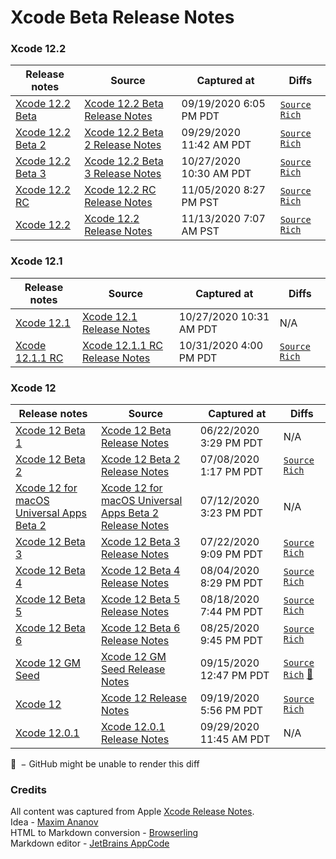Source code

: # Xcode Beta Release Notes

### Xcode 12.2

Release notes | Source | Captured at | Diffs
-|-|-|-
[Xcode 12.2 Beta](Xcode12.2Beta1.md) | [Xcode 12.2 Beta Release Notes](https://developer.apple.com/documentation/xcode-release-notes/xcode-12_2-beta-release-notes) | 09/19/2020 6:05 PM PDT | [`Source`](https://github.com/evnik/XcodeRN/compare/Xcode12.2%2FBeta1%5E..Xcode12.2%2FBeta1?diff=split) [`Rich`](https://github.com/evnik/XcodeRN/compare/Xcode12.2%2FBeta1%5E..Xcode12.2%2FBeta1?short_path=655a714#diff-655a7146fb495afcfca2897f7ae4a685) |
[Xcode 12.2 Beta 2](Xcode12.2Beta2.md) | [Xcode 12.2 Beta 2 Release Notes](https://developer.apple.com/documentation/xcode-release-notes/xcode-12_2-beta-release-notes) | 09/29/2020 11:42 AM PDT | [`Source`](https://github.com/evnik/XcodeRN/compare/Xcode12.2%2FBeta2%5E..Xcode12.2%2FBeta2?diff=split) [`Rich`](https://github.com/evnik/XcodeRN/compare/Xcode12.2%2FBeta2%5E..Xcode12.2%2FBeta2?short_path=91fba1c#diff-91fba1ca60ba0cd97a840ecfee4ccb82) |
[Xcode 12.2 Beta 3](Xcode12.2Beta3.md) | [Xcode 12.2 Beta 3 Release Notes](https://developer.apple.com/documentation/xcode-release-notes/xcode-12_2-beta-release-notes) | 10/27/2020 10:30 AM PDT | [`Source`](https://github.com/evnik/XcodeRN/compare/Xcode12.2%2FBeta3%5E..Xcode12.2%2FBeta3?diff=split) [`Rich`](https://github.com/evnik/XcodeRN/compare/Xcode12.2%2FBeta3%5E..Xcode12.2%2FBeta3?short_path=69282c1#diff-69282c10b555c9744382cd8791a2b8919f812247690513f05554799c03ea58a8) |
[Xcode 12.2 RC](Xcode12.2RC.md) | [Xcode 12.2 RC Release Notes](https://developer.apple.com/documentation/xcode-release-notes/xcode-12_2-release-notes) | 11/05/2020 8:27 PM PST | [`Source`](https://github.com/evnik/XcodeRN/compare/Xcode12.2%2FRC%5E..Xcode12.2%2FRC?diff=split) [`Rich`](https://github.com/evnik/XcodeRN/compare/Xcode12.2%2FRC%5E..Xcode12.2%2FRC?short_path=326fafd#diff-326fafd6dd5cd34b13813747bf0cbb13330e390e10528a4b0d7bcbc1bc527395) |
[Xcode 12.2](Xcode12.2.md) | [Xcode 12.2 Release Notes](https://developer.apple.com/documentation/xcode-release-notes/xcode-12_2-release-notes) | 11/13/2020 7:07 AM PST | [`Source`](https://github.com/evnik/XcodeRN/compare/Xcode12.2%2FRelease%5E..Xcode12.2%2FRelease?diff=split) [`Rich`](https://github.com/evnik/XcodeRN/compare/Xcode12.2%2FRelease%5E..Xcode12.2%2FRelease?short_path=1a8ff42#diff-1a8ff42fd30a9b3942c22e820c90c26a4578280a290b0f558f65df8c7d2fb19c) |

### Xcode 12.1

Release notes | Source | Captured at | Diffs
-|-|-|-
[Xcode 12.1](Xcode12.1.md) | [Xcode 12.1 Release Notes](https://developer.apple.com/documentation/xcode-release-notes/xcode-12_1-release-notes) | 10/27/2020 10:31 AM PDT | N/A |
[Xcode 12.1.1 RC](Xcode12.1.1RC.md) | [Xcode 12.1.1 RC Release Notes](https://developer.apple.com/documentation/xcode-release-notes/xcode-12_1_1-release-notes) | 10/31/2020 4:00 PM PDT | [`Source`](https://github.com/evnik/XcodeRN/compare/Xcode12.1.1%2FRC%5E..Xcode12.1.1%2FRC?diff=split) [`Rich`](https://github.com/evnik/XcodeRN/compare/Xcode12.1.1%2FRC%5E..Xcode12.1.1%2FRC?short_path=620567a#diff-620567aba1ef91e23068e444e25ec10fe60a7f0f8daa5fbf69eea45b1e3eaf30) |

### Xcode 12

Release notes | Source | Captured at | Diffs
-|-|-|-
[Xcode 12 Beta 1](Xcode12Beta1.md) | [Xcode 12 Beta Release Notes](https://developer.apple.com/documentation/xcode-release-notes/xcode-12-beta-release-notes) | 06/22/2020 3:29 PM PDT | N/A |
[Xcode 12 Beta 2](Xcode12Beta2.md) | [Xcode 12 Beta 2 Release Notes](https://developer.apple.com/documentation/xcode-release-notes/xcode-12-beta-release-notes) | 07/08/2020 1:17 PM PDT | [`Source`](https://github.com/evnik/XcodeRN/compare/Xcode12%2FBeta2%5E..Xcode12%2FBeta2?diff=split) [`Rich`](https://github.com/evnik/XcodeRN/compare/Xcode12%2FBeta2%5E..Xcode12%2FBeta2?short_path=b74c4cf#diff-b74c4cf496fb2d04bb9f2a3a28f0c711) |
[Xcode 12 for macOS Universal Apps Beta 2](Xcode12UABeta2.md) | [Xcode 12 for macOS Universal Apps Beta 2 Release Notes](https://developer.apple.com/documentation/xcode-release-notes/xcode-12-for-macos-universal-apps-beta-release-notes) | 07/12/2020 3:23 PM PDT | N/A |
[Xcode 12 Beta 3](Xcode12Beta3.md) | [Xcode 12 Beta 3 Release Notes](https://developer.apple.com/documentation/xcode-release-notes/xcode-12-beta-release-notes) | 07/22/2020 9:09 PM PDT | [`Source`](https://github.com/evnik/XcodeRN/compare/Xcode12%2FBeta3%5E..Xcode12%2FBeta3?diff=split) [`Rich`](https://github.com/evnik/XcodeRN/compare/Xcode12%2FBeta3%5E..Xcode12%2FBeta3?short_path=09123d6#diff-09123d60aad40b34e594737bd2297123) |
[Xcode 12 Beta 4](Xcode12Beta4.md) | [Xcode 12 Beta 4 Release Notes](https://developer.apple.com/documentation/xcode-release-notes/xcode-12-beta-release-notes) | 08/04/2020 8:29 PM PDT | [`Source`](https://github.com/evnik/XcodeRN/compare/Xcode12%2FBeta4%5E..Xcode12%2FBeta4?diff=split) [`Rich`](https://github.com/evnik/XcodeRN/compare/Xcode12%2FBeta4%5E..Xcode12%2FBeta4?short_path=8a1565e#diff-8a1565e409d886e4531693f22c555857) |
[Xcode 12 Beta 5](Xcode12Beta5.md) | [Xcode 12 Beta 5 Release Notes](https://developer.apple.com/documentation/xcode-release-notes/xcode-12-beta-release-notes) | 08/18/2020 7:44 PM PDT | [`Source`](https://github.com/evnik/XcodeRN/compare/Xcode12%2FBeta5%5E..Xcode12%2FBeta5?diff=split) [`Rich`](https://github.com/evnik/XcodeRN/compare/Xcode12%2FBeta5%5E..Xcode12%2FBeta5?short_path=898d0cd#diff-898d0cd4e08b7bf6944249878d0e4254) |
[Xcode 12 Beta 6](Xcode12Beta6.md) | [Xcode 12 Beta 6 Release Notes](https://developer.apple.com/documentation/xcode-release-notes/xcode-12-beta-release-notes) | 08/25/2020 9:45 PM PDT | [`Source`](https://github.com/evnik/XcodeRN/compare/Xcode12%2FBeta6%5E..Xcode12%2FBeta6?diff=split) [`Rich`](https://github.com/evnik/XcodeRN/compare/Xcode12%2FBeta6%5E..Xcode12%2FBeta6?short_path=38be202#diff-38be202fbd79d54c55d9d634e68b8f46) |
[Xcode 12 GM Seed](Xcode12GMSeed.md) | [Xcode 12 GM Seed Release Notes](https://developer.apple.com/documentation/xcode-release-notes/xcode-12-release-notes) | 09/15/2020 12:47 PM PDT | [`Source`](https://github.com/evnik/XcodeRN/compare/Xcode12%2FGMSeed%5E..Xcode12%2FGMSeed?diff=split) [`Rich`](https://github.com/evnik/XcodeRN/compare/Xcode12%2FGMSeed%5E..Xcode12%2FGMSeed?short_path=a6e3fcd#diff-a6e3fcd8d5faf6c1b927060d059eaf1f) [🛑](#render-failure) |
[Xcode 12](Xcode12.md) | [Xcode 12 Release Notes](https://developer.apple.com/documentation/xcode-release-notes/xcode-12-release-notes) | 09/19/2020 5:56 PM PDT | [`Source`](https://github.com/evnik/XcodeRN/compare/Xcode12%2FRelease%5E..Xcode12%2FRelease?diff=split) [`Rich`](https://github.com/evnik/XcodeRN/compare/Xcode12%2FRelease%5E..Xcode12%2FRelease?short_path=fc702d0#diff-fc702d0704a3e1597e94b97687f118fe) |
[Xcode 12.0.1](Xcode12.0.1.md) | [Xcode 12.0.1 Release Notes](https://developer.apple.com/documentation/xcode-release-notes/xcode-12_0_1-release-notes) | 09/29/2020 11:45 AM PDT | N/A |

<p id="render-failure">🛑 − GitHu󠀠󠀠b might be unable to render this diff</p>

### Credits
All content was captured from Apple [Xcode Release Notes](https://developer.apple.com/documentation/xcode-release-notes/).  
Idea - [Maxim Ananov](https://medium.com/@pointum/how-to-compare-xcode-beta-release-notes-66ce00a2e250)  
HTML to Markdown conversion - [Browserling](https://www.browserling.com/tools/html-to-markdown)  
Markdown editor - [JetBrains AppCode](https://www.jetbrains.com/objc/)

**Exercise aim**
Pictures excluded, repeat the records exactly from their opening line through the line containing "[Xcode 12.2 RC](Xcode12.2RC.md)".

**Exercise result**
Source code

: # Xcode Beta Release Notes

### Xcode 12.2

Release notes | Source | Captured at | Diffs
-|-|-|-
[Xcode 12.2 Beta](Xcode12.2Beta1.md) | [Xcode 12.2 Beta Release Notes](https://developer.apple.com/documentation/xcode-release-notes/xcode-12_2-beta-release-notes) | 09/19/2020 6:05 PM PDT | [`Source`](https://github.com/evnik/XcodeRN/compare/Xcode12.2%2FBeta1%5E..Xcode12.2%2FBeta1?diff=split) [`Rich`](https://github.com/evnik/XcodeRN/compare/Xcode12.2%2FBeta1%5E..Xcode12.2%2FBeta1?short_path=655a714#diff-655a7146fb495afcfca2897f7ae4a685) |
[Xcode 12.2 Beta 2](Xcode12.2Beta2.md) | [Xcode 12.2 Beta 2 Release Notes](https://developer.apple.com/documentation/xcode-release-notes/xcode-12_2-beta-release-notes) | 09/29/2020 11:42 AM PDT | [`Source`](https://github.com/evnik/XcodeRN/compare/Xcode12.2%2FBeta2%5E..Xcode12.2%2FBeta2?diff=split) [`Rich`](https://github.com/evnik/XcodeRN/compare/Xcode12.2%2FBeta2%5E..Xcode12.2%2FBeta2?short_path=91fba1c#diff-91fba1ca60ba0cd97a840ecfee4ccb82) |
[Xcode 12.2 Beta 3](Xcode12.2Beta3.md) | [Xcode 12.2 Beta 3 Release Notes](https://developer.apple.com/documentation/xcode-release-notes/xcode-12_2-beta-release-notes) | 10/27/2020 10:30 AM PDT | [`Source`](https://github.com/evnik/XcodeRN/compare/Xcode12.2%2FBeta3%5E..Xcode12.2%2FBeta3?diff=split) [`Rich`](https://github.com/evnik/XcodeRN/compare/Xcode12.2%2FBeta3%5E..Xcode12.2%2FBeta3?short_path=69282c1#diff-69282c10b555c9744382cd8791a2b8919f812247690513f05554799c03ea58a8) |
[Xcode 12.2 RC](Xcode12.2RC.md) | [Xcode 12.2 RC Release Notes](https://developer.apple.com/documentation/xcode-release-notes/xcode-12_2-release-notes) | 11/05/2020 8:27 PM PST | [`Source`](https://github.com/evnik/XcodeRN/compare/Xcode12.2%2FRC%5E..Xcode12.2%2FRC?diff=split) [`Rich`](https://github.com/evnik/XcodeRN/compare/Xcode12.2%2FRC%5E..Xcode12.2%2FRC?short_path=326fafd#diff-326fafd6dd5cd34b13813747bf0cbb13330e390e10528a4b0d7bcbc1bc527395) |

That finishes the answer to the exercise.